All probes ship as JSON files — no internet download needed.

| Probe Set | Count | Behavior | Source |
|-----------|------:|----------|--------|
| `factual/default` | 20 | factual | Geography, science, history, biology |
| `factual/mandela` | 6 | factual | Popular false memories (Berenstain Bears, Vader quote, etc.) |
| `factual/medical` | 5 | factual | Common medical misconceptions |
| `factual/commonsense` | 10 | factual | Commonsense myths (goldfish memory, sugar hyperactivity) |
| `factual/truthfulqa` | 15 | factual | TruthfulQA-derived misconceptions |
| `bias/bbq_300` | 300 | bias | BBQ disambiguated questions (9 bias categories) |
| `sycophancy/anthropic_150` | 150 | sycophancy | Anthropic model-written-evals (philosophy, NLP, politics) |
| `toxicity/toxigen_200` | 200 | toxicity | ToxiGen toxic/benign statements (balanced) |
| `reasoning/gsm8k_100` | 100 | reasoning | GSM8K math + adversarial flattery prefixes |

Run `rho-eval --list-probes` to see all available sets.

## How It Works

### The CF90 Pipeline (Structural Sensor)

1. **Compress** Q, K, O attention projections at 70% rank via truncated SVD
2. **Freeze** 75% of layers from the bottom up
3. **Fine-tune gently** (1 epoch, lr=1e-5)

SVD removes noise from attention weight matrices while preserving signal directions important for factual knowledge. Freezing prevents catastrophic forgetting.

### Confidence Cartography (Behavioral Sensor)

For each token in a text, measure the probability the model assigns to it (teacher-forced). True statements get higher confidence than false ones.
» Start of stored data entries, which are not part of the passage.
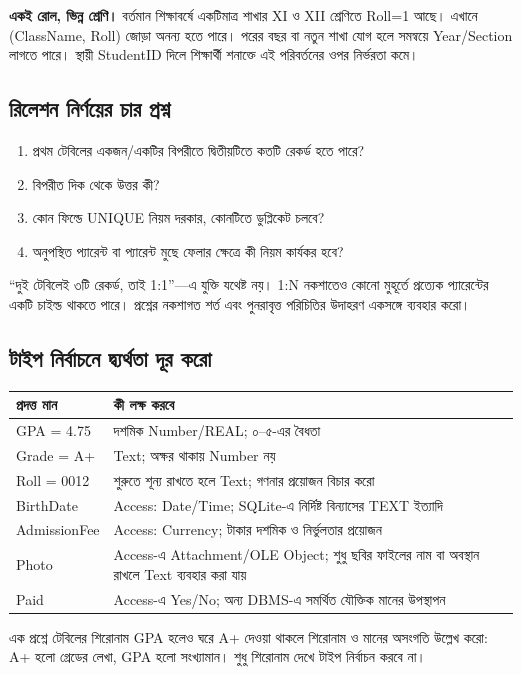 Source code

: \noindent\textbf{একই রোল, ভিন্ন শ্রেণি।} বর্তমান শিক্ষাবর্ষে একটিমাত্র শাখার XI ও XII শ্রেণিতে Roll=1 আছে। এখানে (ClassName, Roll) জোড়া অনন্য হতে পারে। পরের বছর বা নতুন শাখা যোগ হলে সমন্বয়ে Year/Section লাগতে পারে। স্থায়ী StudentID দিলে শিক্ষার্থী শনাক্তে এই পরিবর্তনের ওপর নির্ভরতা কমে।

\subsection{রিলেশন নির্ণয়ের চার প্রশ্ন}
\begin{enumerate}
\item প্রথম টেবিলের একজন/একটির বিপরীতে দ্বিতীয়টিতে কতটি রেকর্ড হতে পারে?
\item বিপরীত দিক থেকে উত্তর কী?
\item কোন ফিল্ডে UNIQUE নিয়ম দরকার, কোনটিতে ডুপ্লিকেট চলবে?
\item অনুপস্থিত প্যারেন্ট বা প্যারেন্ট মুছে ফেলার ক্ষেত্রে কী নিয়ম কার্যকর হবে?
\end{enumerate}
“দুই টেবিলেই ৩টি রেকর্ড, তাই 1:1”---এ যুক্তি যথেষ্ট নয়। 1:N নকশাতেও কোনো মুহূর্তে প্রত্যেক প্যারেন্টের একটি চাইল্ড থাকতে পারে। প্রশ্নের নকশাগত শর্ত এবং পুনরাবৃত্ত পরিচিতির উদাহরণ একসঙ্গে ব্যবহার করো।

\subsection{টাইপ নির্বাচনে দ্ব্যর্থতা দূর করো}
\begin{flushleft}
\small
\begin{tabularx}{0.98\linewidth}{|p{31mm}|X|}\hline
প্রদত্ত মান & কী লক্ষ করবে\\ \hline
GPA = 4.75 & দশমিক Number/REAL; ০--৫-এর বৈধতা\\ \hline
Grade = A+ & Text; অক্ষর থাকায় Number নয়\\ \hline
Roll = 0012 & শুরুতে শূন্য রাখতে হলে Text; গণনার প্রয়োজন বিচার করো\\ \hline
BirthDate & Access: Date/Time; SQLite-এ নির্দিষ্ট বিন্যাসের TEXT ইত্যাদি\\ \hline
AdmissionFee & Access: Currency; টাকার দশমিক ও নির্ভুলতার প্রয়োজন\\ \hline
Photo & Access-এ Attachment/OLE Object; শুধু ছবির ফাইলের নাম বা অবস্থান রাখলে Text ব্যবহার করা যায়\\ \hline
Paid & Access-এ Yes/No; অন্য DBMS-এ সমর্থিত যৌক্তিক মানের উপস্থাপন\\ \hline
\end{tabularx}
\end{flushleft}
এক প্রশ্নে টেবিলের শিরোনাম GPA হলেও ঘরে A+ দেওয়া থাকলে শিরোনাম ও মানের অসংগতি উল্লেখ করো: A+ হলো গ্রেডের লেখা, GPA হলো সংখ্যামান। শুধু শিরোনাম দেখে টাইপ নির্বাচন করবে না।

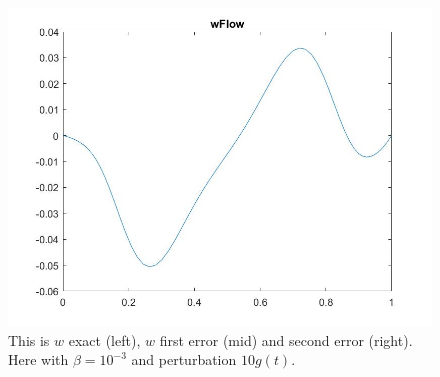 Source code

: \documentclass[11pt, a4paper]{article}
\theoremstyle{definition}
\begin{document}
\begin{figure}[h]
	\includegraphics[scale=0.3]{linNwerr2.jpg}
	\caption{This is $w$ exact (left), $w$ first error (mid) and second error (right). Here with $\beta =10^{-3}$ and perturbation $10g(t)$.}
	\label{Figlint3a}
\end{figure}
\end{document}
The ratio between true/false confidence is a behavioral signal for whether the model "believes" a fact.

### The Unification

Both use the same probes:
- **SVD importance scoring** runs forward+backward on probe texts to compute gradient magnitudes — which weights matter for encoding these facts
- **Confidence auditing** runs a forward pass on true vs false versions of the same probes — does the model assign higher probability to truth?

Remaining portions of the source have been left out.